Comment by bryanlarsen 4 days ago

8 replies

Don't more than 27% of Americans rent rather than own the housing they live in? It appears 36% rent. Doesn't this mean that the share of owner-occupied housing is going down, not up as the headline implies and readers are assuming?

kasey_junk 4 days ago

You can’t extrapolate anything about owner occupancy rate broadly from this stat because it’s about who _bought_ in a short period.

If 28% of sellers that quarter were investors then the owner occupancy rate went up.

Now I suspect that’s not the case but if you look at home ownership rates for non-investors they stay in a very tight couple of % points in the mid 60s and they track interest rates. This has been true since the US started making home ownership a governmental priority post ww2.

Prior to that it was in the 40s for as far back as I could find any data.

  • bryanlarsen 4 days ago

    I would expect investors to sell houses quicker than owner occupiers. Yes, some investors hold for a while, but there are enough that flip homes within months that I expect their average to be fairly low.

jfengel 4 days ago

I can't vouch for what readers are assuming, but the headline is intended to say that more people are renting because more homes are going to institutions who don't occupy them.

The implication is that this drives up the price for renters, because the demand side includes not just money from people seeking a place to live, but much larger amounts of money from other markets.

  • appreciatorBus 4 days ago

    If those homes had been purchased by an owner occupiers, then there would be that many fewer homes for rent, causing rent to go up.

    The implication of these article is always that investors are somehow unfairly competing against homeowners. But there is only one fixed pool of people competing for housing - something that reduces supply for buyers is increasing it for tenants and vice versa.

    • dmbche 4 days ago

      I don't know how it works, but if a renter becomes an owner (i e. A home is purchased by and owner occupier) there is one less renter and one less house available, remaining in balance and prices shouldn't move?

      • appreciatorBus 4 days ago

        Sure but that is also true going the other way.

        There's a fixed pool of ppl who need housing (aka the entire population of the country) and a relatively fixed pool of interior floorspace to divvy up among them.

        Whether each person chooses to/prefers to/is forced to rent or buy is not the driving force behind rent and price changes

        Rents & prices are moving because the amount of floorspace that exists (in places people want to live) is much lower than the aggregate amt of floorspace people would like there to be. Each month, everyone who needs to buy/sell/rent is forced to play a game of musical chairs. If you don't have a lot of $, you are going to be one of the people w/no chair, and be forced to leave.

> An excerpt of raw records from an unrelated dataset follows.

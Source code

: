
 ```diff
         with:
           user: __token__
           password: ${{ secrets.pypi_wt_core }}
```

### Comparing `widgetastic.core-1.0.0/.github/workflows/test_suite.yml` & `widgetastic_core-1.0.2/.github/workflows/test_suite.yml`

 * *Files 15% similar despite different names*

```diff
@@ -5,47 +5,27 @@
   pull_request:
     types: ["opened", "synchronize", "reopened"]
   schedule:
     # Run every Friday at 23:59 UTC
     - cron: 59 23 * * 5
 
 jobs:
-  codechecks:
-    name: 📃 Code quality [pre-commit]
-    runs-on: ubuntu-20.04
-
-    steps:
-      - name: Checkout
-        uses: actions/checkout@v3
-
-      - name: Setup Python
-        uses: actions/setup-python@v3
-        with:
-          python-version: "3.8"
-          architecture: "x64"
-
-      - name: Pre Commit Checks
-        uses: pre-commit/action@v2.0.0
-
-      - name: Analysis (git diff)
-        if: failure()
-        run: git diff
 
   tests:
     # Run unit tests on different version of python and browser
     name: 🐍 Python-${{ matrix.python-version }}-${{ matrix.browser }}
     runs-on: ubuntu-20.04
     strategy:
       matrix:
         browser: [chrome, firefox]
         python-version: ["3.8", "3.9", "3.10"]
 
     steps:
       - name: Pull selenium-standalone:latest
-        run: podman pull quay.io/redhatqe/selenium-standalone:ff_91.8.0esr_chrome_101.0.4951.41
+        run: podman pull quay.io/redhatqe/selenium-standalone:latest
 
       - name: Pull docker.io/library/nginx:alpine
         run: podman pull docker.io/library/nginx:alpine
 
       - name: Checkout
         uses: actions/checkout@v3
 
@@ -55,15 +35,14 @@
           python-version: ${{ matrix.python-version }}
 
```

        In any normal market this would trigger vast increases of floorspace (or chair) manufacturing, but in the anglosphere we have convinced ourselves that there is only one true way to live - in a square box with a triangle on top - and we forbid almost every other form on most land, making it extremely difficult to increase the # of chairs.

  • bryanlarsen 4 days ago

    If 27% of new homes are purchased by investors and 36% of old homes are owned by investors, then math says that this lowers the percentage of homes owned by investors. (27% * x + 36% * y) / (x + y) -> a number between 27 and 36.